The model will have a 75%/25% train/test split
edm.fish.final =
edm.fish %>%
st_intersection(edm.bound %>% dplyr::select(geometry)) %>%
dplyr::select(-id.fishnet, -water)
cgy.fish.final =
cgy.fish %>%
st_intersection(cgy.bound %>% dplyr::select(geometry)) %>%
dplyr::select(-id.fishnet, -water)
###########
####
set.seed(420)
trainIndex =
createDataPartition(edm.fish.final$flood, p = .75,
list = FALSE,
times = 1)
edm.fish.train = edm.fish.final[ trainIndex,]

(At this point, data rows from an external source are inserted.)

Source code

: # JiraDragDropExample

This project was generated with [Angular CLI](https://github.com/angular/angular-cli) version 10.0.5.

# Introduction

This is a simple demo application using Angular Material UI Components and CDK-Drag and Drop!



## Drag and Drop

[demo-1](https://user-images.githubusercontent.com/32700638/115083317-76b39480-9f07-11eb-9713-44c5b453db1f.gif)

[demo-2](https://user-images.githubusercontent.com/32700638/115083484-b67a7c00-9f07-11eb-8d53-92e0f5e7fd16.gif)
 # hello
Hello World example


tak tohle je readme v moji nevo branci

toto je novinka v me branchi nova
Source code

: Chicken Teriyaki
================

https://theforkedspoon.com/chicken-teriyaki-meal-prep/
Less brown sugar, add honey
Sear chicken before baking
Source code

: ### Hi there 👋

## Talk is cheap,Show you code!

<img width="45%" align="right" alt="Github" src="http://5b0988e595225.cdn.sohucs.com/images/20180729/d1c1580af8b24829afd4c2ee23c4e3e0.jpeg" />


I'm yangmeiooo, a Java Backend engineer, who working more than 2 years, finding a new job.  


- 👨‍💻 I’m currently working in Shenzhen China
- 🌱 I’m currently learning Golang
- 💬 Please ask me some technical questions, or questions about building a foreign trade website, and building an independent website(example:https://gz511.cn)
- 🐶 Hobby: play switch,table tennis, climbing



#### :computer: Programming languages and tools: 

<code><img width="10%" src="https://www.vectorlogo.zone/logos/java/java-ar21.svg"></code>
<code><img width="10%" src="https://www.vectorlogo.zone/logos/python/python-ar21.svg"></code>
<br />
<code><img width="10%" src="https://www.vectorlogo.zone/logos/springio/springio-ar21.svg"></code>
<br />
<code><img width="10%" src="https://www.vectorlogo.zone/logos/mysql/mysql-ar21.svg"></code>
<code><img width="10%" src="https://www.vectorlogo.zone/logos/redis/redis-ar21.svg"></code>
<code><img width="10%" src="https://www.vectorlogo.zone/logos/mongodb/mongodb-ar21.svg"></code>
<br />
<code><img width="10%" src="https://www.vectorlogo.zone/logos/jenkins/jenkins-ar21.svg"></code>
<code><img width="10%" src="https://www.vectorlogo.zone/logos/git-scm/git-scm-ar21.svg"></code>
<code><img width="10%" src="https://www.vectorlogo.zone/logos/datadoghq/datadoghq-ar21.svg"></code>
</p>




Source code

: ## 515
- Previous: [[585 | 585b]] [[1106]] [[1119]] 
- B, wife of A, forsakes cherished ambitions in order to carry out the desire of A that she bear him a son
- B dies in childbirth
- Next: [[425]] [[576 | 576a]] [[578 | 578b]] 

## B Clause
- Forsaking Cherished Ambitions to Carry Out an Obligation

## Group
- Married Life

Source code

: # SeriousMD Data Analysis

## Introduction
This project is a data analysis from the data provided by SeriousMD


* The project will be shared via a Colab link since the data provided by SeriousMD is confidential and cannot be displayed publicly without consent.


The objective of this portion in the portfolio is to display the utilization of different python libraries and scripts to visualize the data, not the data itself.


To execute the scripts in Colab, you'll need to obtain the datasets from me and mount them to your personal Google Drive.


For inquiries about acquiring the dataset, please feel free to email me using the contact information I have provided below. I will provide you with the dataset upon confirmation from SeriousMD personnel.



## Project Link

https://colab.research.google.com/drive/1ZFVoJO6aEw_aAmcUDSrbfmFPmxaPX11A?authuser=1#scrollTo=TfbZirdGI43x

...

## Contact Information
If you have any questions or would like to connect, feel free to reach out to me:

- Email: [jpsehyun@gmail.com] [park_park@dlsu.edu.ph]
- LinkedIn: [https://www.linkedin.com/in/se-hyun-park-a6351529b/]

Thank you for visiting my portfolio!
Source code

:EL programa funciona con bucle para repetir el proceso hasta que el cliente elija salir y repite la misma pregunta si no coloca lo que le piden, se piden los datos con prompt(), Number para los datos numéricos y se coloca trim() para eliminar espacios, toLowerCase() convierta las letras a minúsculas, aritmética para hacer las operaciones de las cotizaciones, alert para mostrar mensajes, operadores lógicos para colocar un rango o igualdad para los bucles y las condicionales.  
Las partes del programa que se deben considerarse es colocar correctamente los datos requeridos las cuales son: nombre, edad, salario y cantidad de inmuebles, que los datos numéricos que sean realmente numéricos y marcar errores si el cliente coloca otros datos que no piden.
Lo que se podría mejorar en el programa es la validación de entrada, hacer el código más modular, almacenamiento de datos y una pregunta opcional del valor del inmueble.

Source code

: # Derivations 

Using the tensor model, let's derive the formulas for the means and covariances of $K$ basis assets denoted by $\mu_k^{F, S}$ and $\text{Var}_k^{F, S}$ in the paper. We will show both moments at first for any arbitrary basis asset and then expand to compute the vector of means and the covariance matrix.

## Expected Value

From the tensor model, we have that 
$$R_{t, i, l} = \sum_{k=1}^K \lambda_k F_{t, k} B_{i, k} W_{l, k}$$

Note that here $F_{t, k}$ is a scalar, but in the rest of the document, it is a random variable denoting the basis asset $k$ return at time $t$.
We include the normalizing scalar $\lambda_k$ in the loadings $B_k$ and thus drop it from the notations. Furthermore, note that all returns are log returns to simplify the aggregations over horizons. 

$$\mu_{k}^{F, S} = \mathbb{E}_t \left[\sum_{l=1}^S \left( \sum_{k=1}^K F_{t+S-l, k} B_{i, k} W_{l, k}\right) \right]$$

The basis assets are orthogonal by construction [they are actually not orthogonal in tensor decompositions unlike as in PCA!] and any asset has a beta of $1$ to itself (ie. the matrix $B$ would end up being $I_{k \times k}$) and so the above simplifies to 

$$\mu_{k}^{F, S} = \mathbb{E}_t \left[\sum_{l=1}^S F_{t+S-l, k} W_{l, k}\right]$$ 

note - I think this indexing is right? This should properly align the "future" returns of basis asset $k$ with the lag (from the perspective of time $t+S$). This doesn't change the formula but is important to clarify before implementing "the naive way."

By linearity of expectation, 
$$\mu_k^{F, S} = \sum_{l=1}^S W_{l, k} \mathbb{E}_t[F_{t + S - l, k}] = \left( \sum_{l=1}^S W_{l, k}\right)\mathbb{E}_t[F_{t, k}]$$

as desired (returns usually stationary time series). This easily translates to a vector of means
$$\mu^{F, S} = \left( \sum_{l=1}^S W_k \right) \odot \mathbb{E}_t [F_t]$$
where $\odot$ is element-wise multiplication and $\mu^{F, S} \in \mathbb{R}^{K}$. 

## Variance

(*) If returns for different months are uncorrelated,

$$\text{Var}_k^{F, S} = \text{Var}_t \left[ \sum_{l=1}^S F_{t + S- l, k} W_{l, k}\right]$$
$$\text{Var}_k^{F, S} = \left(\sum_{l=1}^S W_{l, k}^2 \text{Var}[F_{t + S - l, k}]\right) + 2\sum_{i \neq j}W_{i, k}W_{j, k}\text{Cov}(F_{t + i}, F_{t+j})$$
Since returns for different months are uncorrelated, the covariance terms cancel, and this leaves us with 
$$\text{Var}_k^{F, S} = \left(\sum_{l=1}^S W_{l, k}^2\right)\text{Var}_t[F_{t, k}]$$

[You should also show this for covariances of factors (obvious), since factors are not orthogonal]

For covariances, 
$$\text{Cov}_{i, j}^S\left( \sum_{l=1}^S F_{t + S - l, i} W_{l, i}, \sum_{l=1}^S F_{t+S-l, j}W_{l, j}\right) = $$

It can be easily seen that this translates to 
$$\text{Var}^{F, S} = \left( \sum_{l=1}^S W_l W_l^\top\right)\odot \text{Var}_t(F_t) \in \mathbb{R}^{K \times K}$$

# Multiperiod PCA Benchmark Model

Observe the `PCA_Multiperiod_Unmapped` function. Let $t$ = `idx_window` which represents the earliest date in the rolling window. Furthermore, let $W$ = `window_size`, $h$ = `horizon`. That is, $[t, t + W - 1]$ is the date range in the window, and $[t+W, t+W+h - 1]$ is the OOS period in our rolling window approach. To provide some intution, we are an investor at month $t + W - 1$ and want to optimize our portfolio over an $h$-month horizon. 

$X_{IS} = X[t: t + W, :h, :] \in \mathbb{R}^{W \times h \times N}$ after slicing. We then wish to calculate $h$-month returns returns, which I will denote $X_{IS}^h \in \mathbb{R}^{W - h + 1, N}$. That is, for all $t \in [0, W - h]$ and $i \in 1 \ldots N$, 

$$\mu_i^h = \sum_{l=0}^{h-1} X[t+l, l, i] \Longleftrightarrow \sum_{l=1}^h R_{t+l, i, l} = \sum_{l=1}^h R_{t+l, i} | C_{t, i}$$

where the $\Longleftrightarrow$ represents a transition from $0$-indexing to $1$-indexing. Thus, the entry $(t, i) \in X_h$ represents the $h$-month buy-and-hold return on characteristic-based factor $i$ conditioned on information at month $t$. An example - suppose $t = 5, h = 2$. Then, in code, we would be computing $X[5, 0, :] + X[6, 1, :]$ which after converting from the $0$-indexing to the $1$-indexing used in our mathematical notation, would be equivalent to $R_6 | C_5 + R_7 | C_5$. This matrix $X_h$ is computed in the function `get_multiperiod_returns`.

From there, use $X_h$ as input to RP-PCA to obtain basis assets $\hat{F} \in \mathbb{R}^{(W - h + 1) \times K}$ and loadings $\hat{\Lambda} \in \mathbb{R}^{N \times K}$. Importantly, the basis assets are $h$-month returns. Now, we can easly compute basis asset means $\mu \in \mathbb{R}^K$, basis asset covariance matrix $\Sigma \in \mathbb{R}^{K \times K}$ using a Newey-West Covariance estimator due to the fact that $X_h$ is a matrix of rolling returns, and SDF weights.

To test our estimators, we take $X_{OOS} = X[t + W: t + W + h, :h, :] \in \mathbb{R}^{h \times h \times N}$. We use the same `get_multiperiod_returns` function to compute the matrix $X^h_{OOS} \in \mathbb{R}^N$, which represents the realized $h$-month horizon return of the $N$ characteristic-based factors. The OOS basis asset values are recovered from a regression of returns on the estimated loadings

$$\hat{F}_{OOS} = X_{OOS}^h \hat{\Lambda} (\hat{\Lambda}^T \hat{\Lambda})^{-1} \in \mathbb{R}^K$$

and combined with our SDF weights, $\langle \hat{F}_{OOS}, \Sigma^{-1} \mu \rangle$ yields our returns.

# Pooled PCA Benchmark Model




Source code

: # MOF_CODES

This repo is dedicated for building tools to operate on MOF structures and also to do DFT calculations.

edm.fish.test = edm.fish.final[-trainIndex,]
set.seed(420)
trainIndex =
createDataPartition(cgy.fish.final$flood, p = .75,
list = FALSE,
times = 1)
cgy.fish.train = cgy.fish.final[ trainIndex,]
cgy.fish.test = cgy.fish.final[-trainIndex,]
########
dv.var = 'flood'
iv.vars = colnames(edm.fish.final)
iv.vars = iv.vars[!(iv.vars %in% c(dv.var,'geometry'))]
edm_dev_formula =
paste(iv.vars, collapse=" + ") %>%
paste0(dv.var,' ~ ', .) %>%
as.formula()
model.edm =
glm(formula=edm_dev_formula,
family="binomial"(link="logit"),
data = edm.fish.train, maxit = 100)
dv.var = 'flood'
iv.vars = colnames(cgy.fish.final)
iv.vars = iv.vars[!(iv.vars %in% c(dv.var,'geometry'))]
cgy_dev_formula =
paste(iv.vars, collapse=" + ") %>%
paste0(dv.var,' ~ ', .) %>%
as.formula()
model.cgy =
glm(formula=cgy_dev_formula,
family="binomial"(link="logit"),
data = cgy.fish.train, maxit = 100)
The logistic model summaries will show potent variables through their coefficients, p-values and Odds Ratio metrics. For Odd Ratio, if a value is farther from 1 (whether higher or lower) then it has a higher likelihood of being an effective variable. Closer to 1, then there is less of a likelihood of a strong relationship with flood zones.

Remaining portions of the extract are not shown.